## Assigned task:
Copy all lines containing the string "Ardentec" from the records below.

## Rendered images with source text:
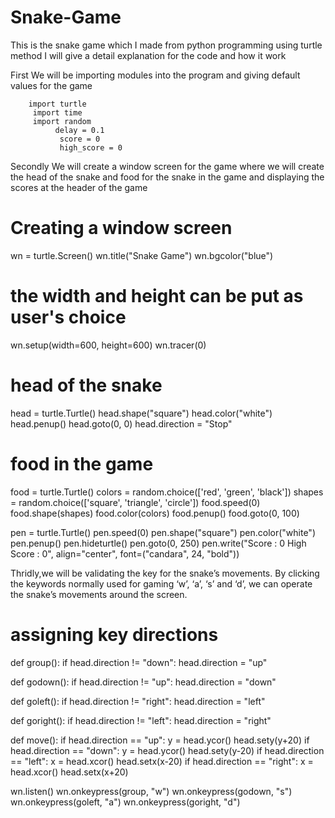 # Snake-Game
This is the snake game which I made from python programming using turtle method 
I will give a detail explanation for the code and how it work 



First We will be importing modules into the program and giving default values for the game
        
        
        
        
        
        
        
        
        
        import turtle
         import time
         import random
              delay = 0.1
               score = 0
               high_score = 0
               
               
               
               
               
               
               
               
Secondly We will create a window screen for the game where we will create the head of the snake and food for the snake in the game and displaying the scores at the header of the game

# Creating a window screen
wn = turtle.Screen()
wn.title("Snake Game")
wn.bgcolor("blue")

# the width and height can be put as user's choice
wn.setup(width=600, height=600)
wn.tracer(0)


# head of the snake
head = turtle.Turtle()
head.shape("square")
head.color("white")
head.penup()
head.goto(0, 0)
head.direction = "Stop"


# food in the game
food = turtle.Turtle()
colors = random.choice(['red', 'green', 'black'])
shapes = random.choice(['square', 'triangle', 'circle'])
food.speed(0)
food.shape(shapes)
food.color(colors)
food.penup()
food.goto(0, 100)


pen = turtle.Turtle()
pen.speed(0)
pen.shape("square")
pen.color("white")
pen.penup()
pen.hideturtle()
pen.goto(0, 250)
pen.write("Score : 0 High Score : 0", align="center",
		font=("candara", 24, "bold"))





Thridly,we will be validating the key for the snake’s movements. By clicking the keywords normally used for gaming ‘w’, ‘a’, ‘s’ and ‘d’, we can operate the snake’s movements around the screen.


# assigning key directions
def group():
	if head.direction != "down":
		head.direction = "up"


def godown():
	if head.direction != "up":
		head.direction = "down"


def goleft():
	if head.direction != "right":
		head.direction = "left"


def goright():
	if head.direction != "left":
		head.direction = "right"


def move():
	if head.direction == "up":
		y = head.ycor()
		head.sety(y+20)
	if head.direction == "down":
		y = head.ycor()
		head.sety(y-20)
	if head.direction == "left":
		x = head.xcor()
		head.setx(x-20)
	if head.direction == "right":
		x = head.xcor()
		head.setx(x+20)


wn.listen()
wn.onkeypress(group, "w")
wn.onkeypress(godown, "s")
wn.onkeypress(goleft, "a")
wn.onkeypress(goright, "d")













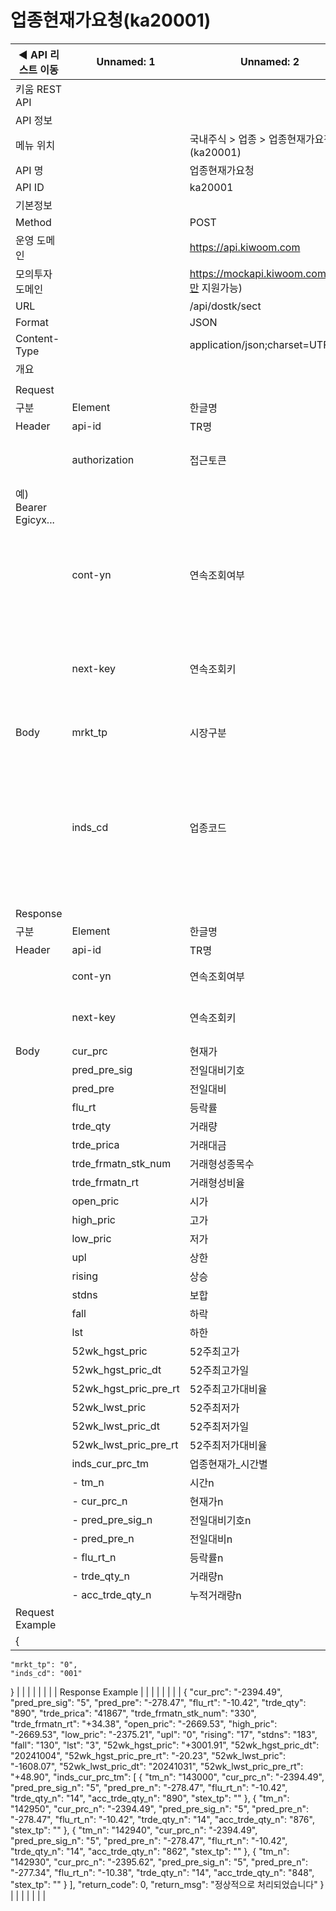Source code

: # 업종현재가요청(ka20001)

| ◀ API 리스트 이동 | Unnamed: 1 | Unnamed: 2 | Unnamed: 3 | Unnamed: 4 | Unnamed: 5 | Unnamed: 6 |
| --- | --- | --- | --- | --- | --- | --- |
| 키움 REST API |  |  |  |  |  |  |
| API 정보 |  |  |  |  |  |  |
| 메뉴 위치 |  | 국내주식 > 업종 > 업종현재가요청(ka20001) |  |  |  |  |
| API 명 |  | 업종현재가요청 |  |  |  |  |
| API ID |  | ka20001 |  |  |  |  |
| 기본정보 |  |  |  |  |  |  |
| Method |  | POST |  |  |  |  |
| 운영 도메인 |  | https://api.kiwoom.com |  |  |  |  |
| 모의투자 도메인 |  | https://mockapi.kiwoom.com(KRX만 지원가능) |  |  |  |  |
| URL |  | /api/dostk/sect |  |  |  |  |
| Format |  | JSON |  |  |  |  |
| Content-Type |  | application/json;charset=UTF-8 |  |  |  |  |
| 개요 |  |  |  |  |  |  |
|  |  |  |  |  |  |  |
| Request |  |  |  |  |  |  |
| 구분 | Element | 한글명 | Type | Required | Length | Description |
| Header | api-id | TR명 | String | Y | 10 |  |
|  | authorization | 접근토큰 | String | Y | 1000 | 토큰 지정시 토큰타입("Bearer") 붙혀서 호출 
 예) Bearer Egicyx... |
|  | cont-yn | 연속조회여부 | String | N | 1 | 응답 Header의 연속조회여부값이 Y일 경우 다음데이터 요청시 응답 Header의 cont-yn값 세팅 |
|  | next-key | 연속조회키 | String | N | 50 | 응답 Header의 연속조회여부값이 Y일 경우 다음데이터 요청시 응답 Header의 next-key값 세팅 |
| Body | mrkt_tp | 시장구분 | String | Y | 1 | 0:코스피, 1:코스닥, 2:코스피200 |
|  | inds_cd | 업종코드 | String | Y | 3 | 001:종합(KOSPI), 002:대형주, 003:중형주, 004:소형주 101:종합(KOSDAQ), 201:KOSPI200, 302:KOSTAR, 701: KRX100 나머지 ※ 업종코드 참고 |
| Response |  |  |  |  |  |  |
| 구분 | Element | 한글명 | Type | Required | Length | Description |
| Header | api-id | TR명 | String | Y | 10 |  |
|  | cont-yn | 연속조회여부 | String | N | 1 | 다음 데이터가 있을시 Y값 전달 |
|  | next-key | 연속조회키 | String | N | 50 | 다음 데이터가 있을시 다음 키값 전달 |
| Body | cur_prc | 현재가 | String | N | 20 |  |
|  | pred_pre_sig | 전일대비기호 | String | N | 20 |  |
|  | pred_pre | 전일대비 | String | N | 20 |  |
|  | flu_rt | 등락률 | String | N | 20 |  |
|  | trde_qty | 거래량 | String | N | 20 |  |
|  | trde_prica | 거래대금 | String | N | 20 |  |
|  | trde_frmatn_stk_num | 거래형성종목수 | String | N | 20 |  |
|  | trde_frmatn_rt | 거래형성비율 | String | N | 20 |  |
|  | open_pric | 시가 | String | N | 20 |  |
|  | high_pric | 고가 | String | N | 20 |  |
|  | low_pric | 저가 | String | N | 20 |  |
|  | upl | 상한 | String | N | 20 |  |
|  | rising | 상승 | String | N | 20 |  |
|  | stdns | 보합 | String | N | 20 |  |
|  | fall | 하락 | String | N | 20 |  |
|  | lst | 하한 | String | N | 20 |  |
|  | 52wk_hgst_pric | 52주최고가 | String | N | 20 |  |
|  | 52wk_hgst_pric_dt | 52주최고가일 | String | N | 20 |  |
|  | 52wk_hgst_pric_pre_rt | 52주최고가대비율 | String | N | 20 |  |
|  | 52wk_lwst_pric | 52주최저가 | String | N | 20 |  |
|  | 52wk_lwst_pric_dt | 52주최저가일 | String | N | 20 |  |
|  | 52wk_lwst_pric_pre_rt | 52주최저가대비율 | String | N | 20 |  |
|  | inds_cur_prc_tm | 업종현재가_시간별 | LIST | N |  |  |
|  | - tm_n | 시간n | String | N | 20 |  |
|  | - cur_prc_n | 현재가n | String | N | 20 |  |
|  | - pred_pre_sig_n | 전일대비기호n | String | N | 20 |  |
|  | - pred_pre_n | 전일대비n | String | N | 20 |  |
|  | - flu_rt_n | 등락률n | String | N | 20 |  |
|  | - trde_qty_n | 거래량n | String | N | 20 |  |
|  | - acc_trde_qty_n | 누적거래량n | String | N | 20 |  |
| Request Example |  |  |  |  |  |  |
| {
    "mrkt_tp": "0",
    "inds_cd": "001"
} |  |  |  |  |  |  |
| Response Example |  |  |  |  |  |  |
| {
    "cur_prc": "-2394.49",
    "pred_pre_sig": "5",
    "pred_pre": "-278.47",
    "flu_rt": "-10.42",
    "trde_qty": "890",
    "trde_prica": "41867",
    "trde_frmatn_stk_num": "330",
    "trde_frmatn_rt": "+34.38",
    "open_pric": "-2669.53",
    "high_pric": "-2669.53",
    "low_pric": "-2375.21",
    "upl": "0",
    "rising": "17",
    "stdns": "183",
    "fall": "130",
    "lst": "3",
    "52wk_hgst_pric": "+3001.91",
    "52wk_hgst_pric_dt": "20241004",
    "52wk_hgst_pric_pre_rt": "-20.23",
    "52wk_lwst_pric": "-1608.07",
    "52wk_lwst_pric_dt": "20241031",
    "52wk_lwst_pric_pre_rt": "+48.90",
    "inds_cur_prc_tm": [
        {
            "tm_n": "143000",
            "cur_prc_n": "-2394.49",
            "pred_pre_sig_n": "5",
            "pred_pre_n": "-278.47",
            "flu_rt_n": "-10.42",
            "trde_qty_n": "14",
            "acc_trde_qty_n": "890",
            "stex_tp": ""
        },
        {
            "tm_n": "142950",
            "cur_prc_n": "-2394.49",
            "pred_pre_sig_n": "5",
            "pred_pre_n": "-278.47",
            "flu_rt_n": "-10.42",
            "trde_qty_n": "14",
            "acc_trde_qty_n": "876",
            "stex_tp": ""
        },
        {
            "tm_n": "142940",
            "cur_prc_n": "-2394.49",
            "pred_pre_sig_n": "5",
            "pred_pre_n": "-278.47",
            "flu_rt_n": "-10.42",
            "trde_qty_n": "14",
            "acc_trde_qty_n": "862",
            "stex_tp": ""
        },
        {
            "tm_n": "142930",
            "cur_prc_n": "-2395.62",
            "pred_pre_sig_n": "5",
            "pred_pre_n": "-277.34",
            "flu_rt_n": "-10.38",
            "trde_qty_n": "14",
            "acc_trde_qty_n": "848",
            "stex_tp": ""
        }
    ],
    "return_code": 0,
    "return_msg": "정상적으로 처리되었습니다"
} |  |  |  |  |  |  |
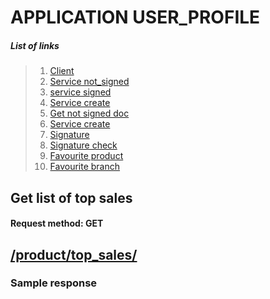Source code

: # APPLICATION USER_PROFILE

##### List of links 

>1. [Client](#get-list-client)
>2. [Service not_signed](#get-list-of-product-card)
>3. [service signed](#search-in-list-of-product-card)
>4. [Service create](#get-list-of-scope-of-product )
>5. [Get not signed doc](#get-list-of-attribute-type)
>6. [Service create](#get-list-attribute-of-product)
>7. [Signature](#get-list-of-category)
>8. [Signature check](#get-list-of-sub_category)
>9. [Favourite product](#get-list-of-brand)
>10. [Favourite branch](#get-list-of-product)



## Get list of top sales
#### Request method: GET

## [/product/top_sales/](https://demoapp.baitushum.kg/product/top_sales/) 


### Sample response
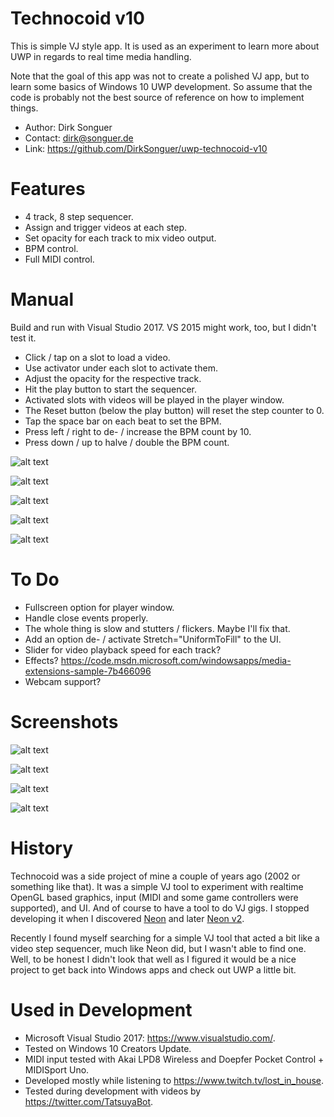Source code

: ﻿# Technocoid v10

This is simple VJ style app. It is used as an experiment to learn more about UWP in
regards to real time media handling.

Note that the goal of this app was not to create a polished VJ app, but to learn some
basics of Windows 10 UWP development. So assume that the code is probably not the best
source of reference on how to implement things.

- Author: Dirk Songuer
- Contact: dirk@songuer.de
- Link: https://github.com/DirkSonguer/uwp-technocoid-v10


# Features

- 4 track, 8 step sequencer.
- Assign and trigger videos at each step.
- Set opacity for each track to mix video output.
- BPM control.
- Full MIDI control.


# Manual

Build and run with Visual Studio 2017. VS 2015 might work, too, but I didn't test it.

- Click / tap on a slot to load a video.
- Use activator under each slot to activate them.
- Adjust the opacity for the respective track.
- Hit the play button to start the sequencer.
- Activated slots with videos will be played in the player window.
- The Reset button (below the play button) will reset the step counter to 0.
- Tap the space bar on each beat to set the BPM.
- Press left / right to de- / increase the BPM count by 10.
- Press down / up to halve / double the BPM count.

![alt text](https://github.com/DirkSonguer/uwp-technocoid-v10/blob/master/screenshots/tcdv10_intro1.png "Technocoid Intro 1")

![alt text](https://github.com/DirkSonguer/uwp-technocoid-v10/blob/master/screenshots/tcdv10_intro2.png "Technocoid Intro 2")

![alt text](https://github.com/DirkSonguer/uwp-technocoid-v10/blob/master/screenshots/tcdv10_intro3.png "Technocoid Intro 3")

![alt text](https://github.com/DirkSonguer/uwp-technocoid-v10/blob/master/screenshots/tcdv10_intro4.png "Technocoid Intro 4")

![alt text](https://github.com/DirkSonguer/uwp-technocoid-v10/blob/master/screenshots/tcdv10_intro5.png "Technocoid Intro 5")


# To Do

- Fullscreen option for player window.
- Handle close events properly.
- The whole thing is slow and stutters / flickers. Maybe I'll fix that.
- Add an option de- / activate Stretch="UniformToFill" to the UI.
- Slider for video playback speed for each track?
- Effects? https://code.msdn.microsoft.com/windowsapps/media-extensions-sample-7b466096
- Webcam support?


# Screenshots
![alt text](https://github.com/DirkSonguer/uwp-technocoid-v10/blob/master/screenshots/tcdv10_screen1.png "Technocoid v10 Screenshot")

![alt text](https://github.com/DirkSonguer/uwp-technocoid-v10/blob/master/screenshots/tcdv10_screen2.png "Technocoid v10 Screenshot")

![alt text](https://github.com/DirkSonguer/uwp-technocoid-v10/blob/master/screenshots/tcdv10_screen3.png "Technocoid v10 Screenshot")

![alt text](https://github.com/DirkSonguer/uwp-technocoid-v10/blob/master/screenshots/tcdv10_screen4.png "Technocoid v10 Screenshot")


# History

Technocoid was a side project of mine a couple of years ago (2002 or something like that).
It was a simple VJ tool to experiment with realtime OpenGL based graphics, input (MIDI and
some game controllers were supported), and UI. And of course to have a tool to do VJ gigs.
I stopped developing it when I discovered [Neon](http://xplsv.com/neon/) and later [Neon v2](http://neonv2.com/).

Recently I found myself searching for a simple VJ tool that acted a bit like a video step
sequencer, much like Neon did, but I wasn't able to find one. Well, to be honest I didn't
look that well as I figured it would be a nice project to get back into Windows apps and
check out UWP a little bit.


# Used in Development

- Microsoft Visual Studio 2017: https://www.visualstudio.com/.
- Tested on Windows 10 Creators Update.
- MIDI input tested with Akai LPD8 Wireless and Doepfer Pocket Control + MIDISport Uno.
- Developed mostly while listening to https://www.twitch.tv/lost_in_house.
- Tested during development with videos by https://twitter.com/TatsuyaBot.
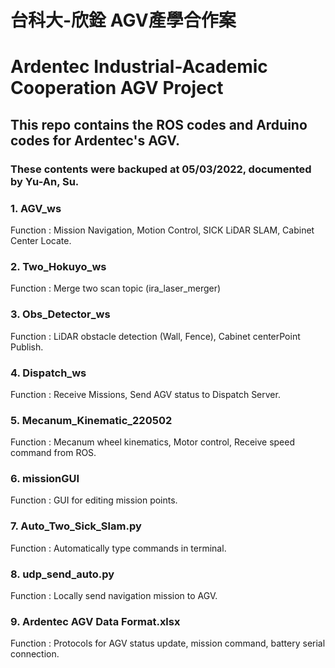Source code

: # 台科大-欣銓 AGV產學合作案
# Ardentec Industrial-Academic Cooperation AGV Project

## This repo contains the ROS codes and Arduino codes for Ardentec's AGV.
### These contents were backuped at 05/03/2022, documented by Yu-An, Su.

### 1. AGV_ws
Function : Mission Navigation, Motion Control, SICK LiDAR SLAM, Cabinet Center Locate.
### 2. Two_Hokuyo_ws
Function : Merge two scan topic (ira_laser_merger)
### 3. Obs_Detector_ws
Function : LiDAR obstacle detection (Wall, Fence), Cabinet centerPoint Publish.
### 4. Dispatch_ws
Function : Receive Missions, Send AGV status to Dispatch Server.
### 5. Mecanum_Kinematic_220502
Function : Mecanum wheel kinematics, Motor control, Receive speed command from ROS.
### 6. missionGUI
Function : GUI for editing mission points.
### 7. Auto_Two_Sick_Slam.py
Function : Automatically type commands in terminal.
### 8. udp_send_auto.py
Function : Locally send navigation mission to AGV.
### 9. Ardentec AGV Data Format.xlsx
Function : Protocols for AGV status update, mission command, battery serial connection.
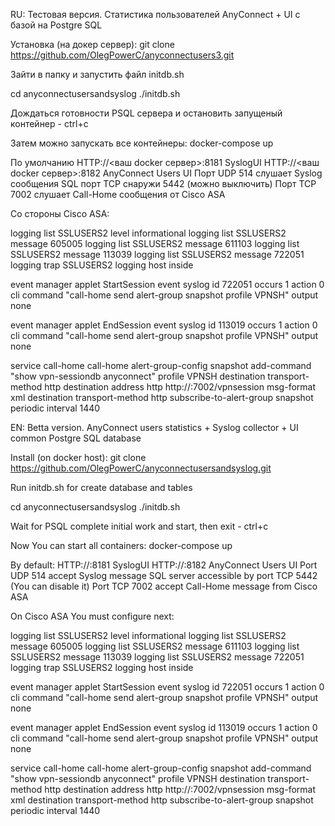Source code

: RU: Тестовая версия. Статистика пользователей AnyConnect + UI с базой на Postgre SQL

Установка (на докер сервер): git clone https://github.com/OlegPowerC/anyconnectusers3.git

Зайти в папку и запустить файл initdb.sh

cd anyconnectusersandsyslog ./initdb.sh

Дождаться готовности PSQL сервера и остановить запущеный контейнер - ctrl+c

Затем можно запускать все контейнеры: docker-compose up

По умолчанию HTTP://<ваш docker сервер>:8181 SyslogUI HTTP://<ваш docker сервер>:8182 AnyConnect Users UI Порт UDP 514 слушает Syslog сообщения SQL порт TCP снаружи 5442 (можно выключить) Порт TCP 7002 слушает Call-Home сообщения от Cisco ASA

Со стороны Cisco ASA:

logging list SSLUSERS2 level informational logging list SSLUSERS2 message 605005 logging list SSLUSERS2 message 611103 logging list SSLUSERS2 message 113039 logging list SSLUSERS2 message 722051 logging trap SSLUSERS2 logging host inside

event manager applet StartSession event syslog id 722051 occurs 1 action 0 cli command "call-home send alert-group snapshot profile VPNSH" output none

event manager applet EndSession event syslog id 113019 occurs 1 action 0 cli command "call-home send alert-group snapshot profile VPNSH" output none

service call-home call-home alert-group-config snapshot add-command "show vpn-sessiondb anyconnect" profile VPNSH destination transport-method http destination address http http://:7002/vpnsession msg-format xml destination transport-method http subscribe-to-alert-group snapshot periodic interval 1440

EN: Betta version. AnyConnect users statistics + Syslog collector + UI common Postgre SQL database

Install (on docker host): git clone https://github.com/OlegPowerC/anyconnectusersandsyslog.git

Run initdb.sh for create database and tables

cd anyconnectusersandsyslog ./initdb.sh

Wait for PSQL complete initial work and start, then exit - ctrl+c

Now You can start all containers: docker-compose up

By default: HTTP://:8181 SyslogUI HTTP://:8182 AnyConnect Users UI Port UDP 514 accept Syslog message SQL server accessible by port TCP 5442 (You can disable it) Port TCP 7002 accept Call-Home message from Cisco ASA

On Cisco ASA You must configure next:

logging list SSLUSERS2 level informational logging list SSLUSERS2 message 605005 logging list SSLUSERS2 message 611103 logging list SSLUSERS2 message 113039 logging list SSLUSERS2 message 722051 logging trap SSLUSERS2 logging host inside

event manager applet StartSession event syslog id 722051 occurs 1 action 0 cli command "call-home send alert-group snapshot profile VPNSH" output none

event manager applet EndSession event syslog id 113019 occurs 1 action 0 cli command "call-home send alert-group snapshot profile VPNSH" output none

service call-home call-home alert-group-config snapshot add-command "show vpn-sessiondb anyconnect" profile VPNSH destination transport-method http destination address http http://:7002/vpnsession msg-format xml destination transport-method http subscribe-to-alert-group snapshot periodic interval 1440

## Written solution:
# Ardentec Industrial-Academic Cooperation AGV Project
## This repo contains the ROS codes and Arduino codes for Ardentec's AGV.
### 9. Ardentec AGV Data Format.xlsx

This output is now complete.